- **ABOUT THIS TASK**
Only one portion of the data is to be written out: from the line bearing "Once published, you" through the line bearing "- Free Plan". Write it exactly as it appears.

>>>

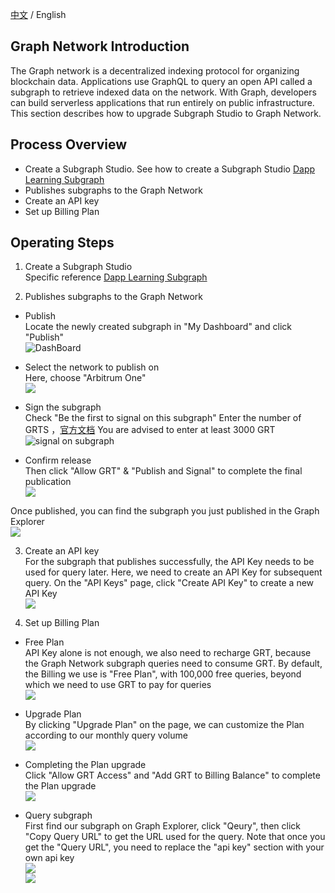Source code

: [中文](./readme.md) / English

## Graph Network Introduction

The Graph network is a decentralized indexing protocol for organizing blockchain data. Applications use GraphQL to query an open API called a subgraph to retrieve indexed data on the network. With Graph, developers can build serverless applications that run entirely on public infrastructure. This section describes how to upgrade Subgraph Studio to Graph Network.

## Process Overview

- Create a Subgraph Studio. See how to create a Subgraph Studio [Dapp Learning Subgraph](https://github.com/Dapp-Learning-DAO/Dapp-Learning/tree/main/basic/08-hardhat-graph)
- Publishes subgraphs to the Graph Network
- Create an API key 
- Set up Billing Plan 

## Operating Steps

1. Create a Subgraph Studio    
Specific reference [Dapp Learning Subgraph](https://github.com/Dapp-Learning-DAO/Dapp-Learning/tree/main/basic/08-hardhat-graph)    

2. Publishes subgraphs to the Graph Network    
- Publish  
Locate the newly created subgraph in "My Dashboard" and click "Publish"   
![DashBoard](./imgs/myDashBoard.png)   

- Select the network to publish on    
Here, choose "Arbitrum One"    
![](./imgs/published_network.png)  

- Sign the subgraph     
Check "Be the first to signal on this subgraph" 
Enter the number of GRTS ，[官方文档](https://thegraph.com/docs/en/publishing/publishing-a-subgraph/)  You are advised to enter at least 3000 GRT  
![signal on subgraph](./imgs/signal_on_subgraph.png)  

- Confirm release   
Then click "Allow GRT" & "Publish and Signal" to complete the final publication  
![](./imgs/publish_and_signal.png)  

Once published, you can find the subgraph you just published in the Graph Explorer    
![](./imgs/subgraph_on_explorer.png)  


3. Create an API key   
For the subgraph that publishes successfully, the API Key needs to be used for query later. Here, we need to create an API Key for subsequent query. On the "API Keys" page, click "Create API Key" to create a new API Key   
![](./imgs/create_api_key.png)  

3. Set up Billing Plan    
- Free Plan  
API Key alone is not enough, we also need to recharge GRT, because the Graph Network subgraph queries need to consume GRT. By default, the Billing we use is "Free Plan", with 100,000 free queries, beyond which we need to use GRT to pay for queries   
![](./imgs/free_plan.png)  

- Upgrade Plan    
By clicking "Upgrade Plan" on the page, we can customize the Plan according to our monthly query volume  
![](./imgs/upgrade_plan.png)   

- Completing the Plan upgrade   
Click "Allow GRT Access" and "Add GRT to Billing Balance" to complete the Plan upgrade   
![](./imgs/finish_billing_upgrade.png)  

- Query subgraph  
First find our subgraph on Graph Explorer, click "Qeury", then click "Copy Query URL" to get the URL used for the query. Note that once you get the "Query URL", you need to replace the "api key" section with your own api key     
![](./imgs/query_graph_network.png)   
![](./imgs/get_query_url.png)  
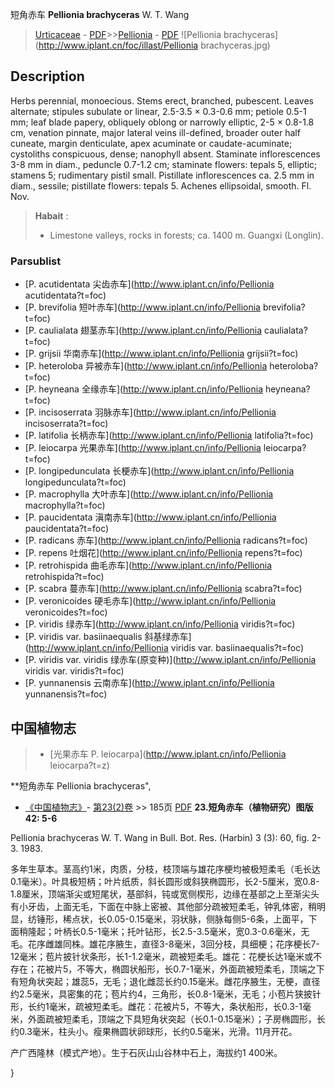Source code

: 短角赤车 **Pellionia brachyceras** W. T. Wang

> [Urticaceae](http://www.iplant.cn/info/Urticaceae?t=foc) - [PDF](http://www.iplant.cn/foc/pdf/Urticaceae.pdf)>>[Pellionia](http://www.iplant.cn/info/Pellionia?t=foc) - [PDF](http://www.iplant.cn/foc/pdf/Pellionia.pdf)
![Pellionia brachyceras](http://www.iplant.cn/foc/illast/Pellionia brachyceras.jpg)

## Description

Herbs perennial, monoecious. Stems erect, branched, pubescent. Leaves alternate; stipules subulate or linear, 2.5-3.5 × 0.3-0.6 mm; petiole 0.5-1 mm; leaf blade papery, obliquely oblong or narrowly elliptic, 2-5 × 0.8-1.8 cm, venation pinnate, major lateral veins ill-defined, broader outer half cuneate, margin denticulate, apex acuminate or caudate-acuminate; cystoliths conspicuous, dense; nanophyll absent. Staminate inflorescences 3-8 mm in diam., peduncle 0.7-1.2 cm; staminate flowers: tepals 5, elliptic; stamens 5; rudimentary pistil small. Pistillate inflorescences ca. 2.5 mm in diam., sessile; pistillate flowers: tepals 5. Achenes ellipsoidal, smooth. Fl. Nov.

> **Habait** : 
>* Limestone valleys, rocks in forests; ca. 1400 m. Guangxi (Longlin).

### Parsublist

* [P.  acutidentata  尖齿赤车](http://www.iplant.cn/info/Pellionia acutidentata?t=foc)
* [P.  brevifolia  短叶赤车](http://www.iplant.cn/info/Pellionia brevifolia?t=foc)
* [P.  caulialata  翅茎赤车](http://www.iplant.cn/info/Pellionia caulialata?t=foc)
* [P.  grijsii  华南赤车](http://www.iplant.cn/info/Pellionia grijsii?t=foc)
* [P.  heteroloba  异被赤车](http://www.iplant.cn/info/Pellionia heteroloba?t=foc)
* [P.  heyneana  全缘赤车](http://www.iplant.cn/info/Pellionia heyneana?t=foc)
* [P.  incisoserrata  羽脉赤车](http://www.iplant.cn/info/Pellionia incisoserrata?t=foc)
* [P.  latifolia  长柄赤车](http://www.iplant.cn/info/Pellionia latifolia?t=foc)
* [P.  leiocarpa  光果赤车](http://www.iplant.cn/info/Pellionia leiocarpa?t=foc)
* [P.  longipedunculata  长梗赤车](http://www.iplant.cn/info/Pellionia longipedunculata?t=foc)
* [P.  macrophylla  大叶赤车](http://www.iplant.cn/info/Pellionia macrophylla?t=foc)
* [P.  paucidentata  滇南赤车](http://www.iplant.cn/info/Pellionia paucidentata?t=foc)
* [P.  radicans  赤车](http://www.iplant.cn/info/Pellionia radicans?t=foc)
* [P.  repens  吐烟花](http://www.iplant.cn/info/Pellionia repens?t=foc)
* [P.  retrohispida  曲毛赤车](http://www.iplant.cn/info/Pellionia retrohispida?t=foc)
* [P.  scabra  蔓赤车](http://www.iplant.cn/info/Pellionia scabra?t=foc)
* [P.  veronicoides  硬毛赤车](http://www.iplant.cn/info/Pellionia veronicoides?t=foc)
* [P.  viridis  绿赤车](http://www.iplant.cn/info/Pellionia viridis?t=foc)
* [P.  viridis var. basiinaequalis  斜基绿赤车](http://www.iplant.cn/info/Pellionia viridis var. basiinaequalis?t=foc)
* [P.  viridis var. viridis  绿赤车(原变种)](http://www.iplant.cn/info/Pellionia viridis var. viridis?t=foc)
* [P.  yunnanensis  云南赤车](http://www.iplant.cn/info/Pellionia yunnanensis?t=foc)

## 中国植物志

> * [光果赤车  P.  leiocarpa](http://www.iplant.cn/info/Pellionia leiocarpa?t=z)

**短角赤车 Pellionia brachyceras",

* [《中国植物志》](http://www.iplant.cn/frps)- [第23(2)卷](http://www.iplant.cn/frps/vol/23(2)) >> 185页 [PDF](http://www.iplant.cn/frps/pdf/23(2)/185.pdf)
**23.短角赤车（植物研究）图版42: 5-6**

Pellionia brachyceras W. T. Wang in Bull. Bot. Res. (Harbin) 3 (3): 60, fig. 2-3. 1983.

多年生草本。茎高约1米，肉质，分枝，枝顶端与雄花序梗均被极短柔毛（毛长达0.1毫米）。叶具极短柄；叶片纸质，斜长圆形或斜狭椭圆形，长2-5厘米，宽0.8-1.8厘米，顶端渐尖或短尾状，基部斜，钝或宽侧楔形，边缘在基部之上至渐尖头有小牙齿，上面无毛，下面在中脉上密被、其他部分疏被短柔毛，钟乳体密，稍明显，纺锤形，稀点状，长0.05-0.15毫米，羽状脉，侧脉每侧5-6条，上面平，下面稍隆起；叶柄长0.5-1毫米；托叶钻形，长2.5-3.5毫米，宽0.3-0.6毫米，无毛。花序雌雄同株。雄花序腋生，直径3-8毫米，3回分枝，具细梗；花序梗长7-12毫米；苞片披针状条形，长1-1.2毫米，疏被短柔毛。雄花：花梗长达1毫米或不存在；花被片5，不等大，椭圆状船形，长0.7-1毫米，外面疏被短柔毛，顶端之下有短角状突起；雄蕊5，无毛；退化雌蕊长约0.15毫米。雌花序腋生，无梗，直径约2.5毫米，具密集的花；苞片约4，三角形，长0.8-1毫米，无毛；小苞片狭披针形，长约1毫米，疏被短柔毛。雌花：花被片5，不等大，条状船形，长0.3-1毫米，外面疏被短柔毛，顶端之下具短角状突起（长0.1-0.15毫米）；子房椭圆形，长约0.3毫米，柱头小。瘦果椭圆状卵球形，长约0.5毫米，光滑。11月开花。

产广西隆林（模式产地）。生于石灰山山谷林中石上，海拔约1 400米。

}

<<<

- **RESULT OF THE EXERCISE**
Once published, you can find the subgraph you just published in the Graph Explorer    
![](./imgs/subgraph_on_explorer.png)  


3. Create an API key   
For the subgraph that publishes successfully, the API Key needs to be used for query later. Here, we need to create an API Key for subsequent query. On the "API Keys" page, click "Create API Key" to create a new API Key   
![](./imgs/create_api_key.png)  

3. Set up Billing Plan    
- Free Plan  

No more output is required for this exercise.